▸ **What to do**
Print out the entries, word for word.

(Items from a dataset)
- Opening Delimiter -
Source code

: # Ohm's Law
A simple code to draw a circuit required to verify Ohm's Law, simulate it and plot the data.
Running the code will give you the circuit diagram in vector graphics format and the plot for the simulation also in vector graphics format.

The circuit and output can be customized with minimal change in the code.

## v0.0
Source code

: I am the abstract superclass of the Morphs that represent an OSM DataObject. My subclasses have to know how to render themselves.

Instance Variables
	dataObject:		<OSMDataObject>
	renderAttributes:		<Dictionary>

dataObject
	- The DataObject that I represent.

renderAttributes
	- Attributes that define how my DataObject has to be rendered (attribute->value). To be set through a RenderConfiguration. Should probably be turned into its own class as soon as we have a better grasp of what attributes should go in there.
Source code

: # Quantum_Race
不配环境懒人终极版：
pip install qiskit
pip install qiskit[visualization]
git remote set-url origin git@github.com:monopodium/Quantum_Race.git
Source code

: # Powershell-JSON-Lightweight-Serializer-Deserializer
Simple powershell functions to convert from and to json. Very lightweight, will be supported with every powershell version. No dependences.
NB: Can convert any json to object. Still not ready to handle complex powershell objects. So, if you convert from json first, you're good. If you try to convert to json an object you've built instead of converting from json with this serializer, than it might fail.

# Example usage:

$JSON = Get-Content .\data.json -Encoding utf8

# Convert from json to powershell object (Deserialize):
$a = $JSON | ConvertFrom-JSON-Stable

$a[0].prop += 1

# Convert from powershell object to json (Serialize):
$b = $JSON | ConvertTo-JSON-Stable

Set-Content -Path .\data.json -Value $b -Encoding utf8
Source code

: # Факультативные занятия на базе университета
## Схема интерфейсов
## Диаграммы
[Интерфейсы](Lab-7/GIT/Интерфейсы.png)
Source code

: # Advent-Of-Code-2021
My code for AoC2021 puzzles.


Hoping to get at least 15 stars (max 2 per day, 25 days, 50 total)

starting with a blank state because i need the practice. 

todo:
- Closing Delimiter -
▸ **Finished task**
Source code

: # Ohm's Law
A simple code to draw a circuit required to verify Ohm's Law, simulate it and plot the data.
Running the code will give you the circuit diagram in vector graphics format and the plot for the simulation also in vector graphics format.

The circuit and output can be customized with minimal change in the code.

## v0.0
Source code

: I am the abstract superclass of the Morphs that represent an OSM DataObject. My subclasses have to know how to render themselves.

Instance Variables
	dataObject:		<OSMDataObject>
	renderAttributes:		<Dictionary>

dataObject
	- The DataObject that I represent.

renderAttributes
	- Attributes that define how my DataObject has to be rendered (attribute->value). To be set through a RenderConfiguration. Should probably be turned into its own class as soon as we have a better grasp of what attributes should go in there.
Source code

: # Quantum_Race
不配环境懒人终极版：
pip install qiskit
pip install qiskit[visualization]
git remote set-url origin git@github.com:monopodium/Quantum_Race.git
Source code

: # Powershell-JSON-Lightweight-Serializer-Deserializer
Simple powershell functions to convert from and to json. Very lightweight, will be supported with every powershell version. No dependences.
NB: Can convert any json to object. Still not ready to handle complex powershell objects. So, if you convert from json first, you're good. If you try to convert to json an object you've built instead of converting from json with this serializer, than it might fail.

# Example usage:

$JSON = Get-Content .\data.json -Encoding utf8

# Convert from json to powershell object (Deserialize):
$a = $JSON | ConvertFrom-JSON-Stable

$a[0].prop += 1

# Convert from powershell object to json (Serialize):
$b = $JSON | ConvertTo-JSON-Stable

Set-Content -Path .\data.json -Value $b -Encoding utf8
Source code

: # Факультативные занятия на базе университета
## Схема интерфейсов
## Диаграммы
[Интерфейсы](Lab-7/GIT/Интерфейсы.png)
Source code

: # Advent-Of-Code-2021
My code for AoC2021 puzzles.


Hoping to get at least 15 stars (max 2 per day, 25 days, 50 total)

starting with a blank state because i need the practice. 

todo:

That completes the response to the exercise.